In what is being claimed as a 'world-first discovery', researchers from Deakin's Centre of Advanced Sensory Science (CASS) have shown that taste sensitivity to carbohydrates increases energy and carbohydrate intake, and leads to a larger waist measurements.
Lead researcher Professor Russell Keast said carbohydrates had long been assumed invisible to taste.
"It is typically sugar, with its hedonically pleasing sweet taste, that is the most sought-after carbohydrate," he said.
"But our research has shown that there is a perceivable taste quality elicited by other carbohydrates, independent of sweet taste."
Keast's research looked at two carbohydrates, maltodextrin and oligofructose, both found in common foods like bread, pasta and rice.
Initial testing by Dr Julia Low, an academic at Deakin's School of Exercise and Nutrition Sciences, showed that these carbohydrates could be sensed in the mouth.
CASS researchers then undertook a study to examine whether sensitivity to the carbohydrates was linked to the consumption of starchy foods.
The study, published in the Journal of Nutrition, looked at 34 adults and found significant correlations between how sensitive someone was to these carbohydrates, their dietary energy and carbohydrate intake, and their waist measurements.
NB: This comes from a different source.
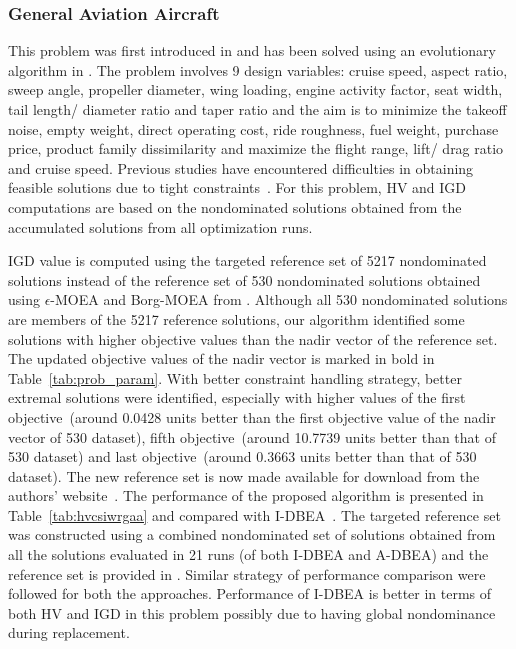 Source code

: \subsubsection{General Aviation Aircraft}

This problem was first introduced in \cite{Simpson1996} and has been solved using an evolutionary algorithm in \cite{Hadka2012many}. The problem involves 9 design variables: cruise speed, aspect ratio, sweep angle, propeller diameter, wing loading, engine activity factor, seat width, tail length/ diameter ratio and taper ratio and the aim is to minimize the takeoff noise, empty weight, direct operating cost, ride roughness, fuel weight, purchase price, product family dissimilarity and maximize the flight range, lift/ drag ratio and cruise speed. Previous studies have encountered difficulties in obtaining feasible solutions due to tight constraints~\cite{Simpson1996}. For this problem, HV and IGD computations are based on the nondominated solutions obtained from the accumulated solutions from all optimization runs.

IGD value is computed using the targeted reference set of 5217 nondominated solutions instead of the reference set of 530 nondominated solutions obtained using $\epsilon$-MOEA and Borg-MOEA from \cite{Hadka2012many}. Although all 530 nondominated solutions are members of the 5217 reference solutions, our algorithm identified some solutions with higher objective values than the nadir vector of the reference set\cite{Hadka2012many}. The updated objective values of the nadir vector is marked in bold in Table~\ref{tab:prob_param}. With better constraint handling strategy, better extremal solutions were identified, especially with higher values of the first objective~(around 0.0428 units better than the first objective value of the nadir vector of 530 dataset), fifth objective~(around 10.7739 units better than that of 530 dataset) and last objective~(around 0.3663 units better than that of 530 dataset). The new reference set is now made available for download from the authors' website~\cite{mdo2017adbea}. The performance of the proposed algorithm is presented in Table~\ref{tab:hvcsiwrgaa} and compared with I-DBEA~\cite{Asafmany2015}. The targeted reference set was constructed using a combined nondominated set of solutions obtained from all the solutions evaluated in 21 runs (of both I-DBEA and A-DBEA) and the reference set is provided in \cite{Hadka2012many}. Similar strategy of performance comparison were followed for both the approaches. Performance of I-DBEA is better in terms of both HV and IGD in this problem possibly due to having global nondominance during replacement.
"Those who were most sensitive to the carbohydrate taste ate more of these foods and had a larger waist," Low said.
"We specifically looked at waist measurements as they are a good measure of the risk of dietary-related diseases."
Keast said this line of novel taste research was important because of the growing problem of dietary-related chronic illnesses.
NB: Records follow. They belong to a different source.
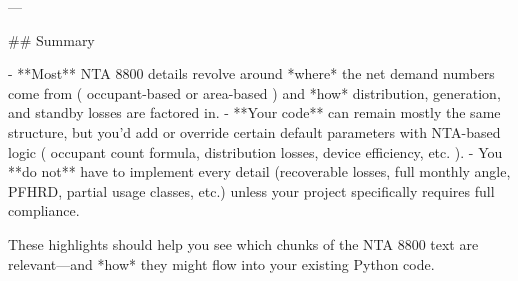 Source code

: ---

## Summary

- **Most** NTA 8800 details revolve around *where* the net demand numbers come from ( occupant-based or area-based ) and *how* distribution, generation, and standby losses are factored in.  
- **Your code** can remain mostly the same structure, but you’d add or override certain default parameters with NTA-based logic ( occupant count formula, distribution losses, device efficiency, etc. ).  
- You **do not** have to implement every detail (recoverable losses, full monthly angle, PFHRD, partial usage classes, etc.) unless your project specifically requires full compliance.  

These highlights should help you see which chunks of the NTA 8800 text are relevant—and *how* they might flow into your existing Python code.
"Increased energy intake — in particular, greater intakes of energy-dense foods — is thought to be one of the major contributors to the global rise of overweight and obesity, and carbohydrates represent a major source of energy in our diet," he said.
This research comes two years after Keast's team named fat the 'sixth taste'.
The fat taste studies explored the tongue's ability to detect fat as a distinct taste, similar to the ability to taste sweet, sour, bitter, salty and umami — the five traditional or classic tastes.
"Interestingly, what we found in the fat taste studies was that people who were more sensitive to fat consumed less fatty foods, but it's the other way around for carbohydrates," Keast said.
"What that could mean is that individuals who are more sensitive to the 'taste' of carbohydrates also have some form of subconscious accelerator that increases carbohydrate or starchy food consumption. But we need to do much more research to identify the reason why."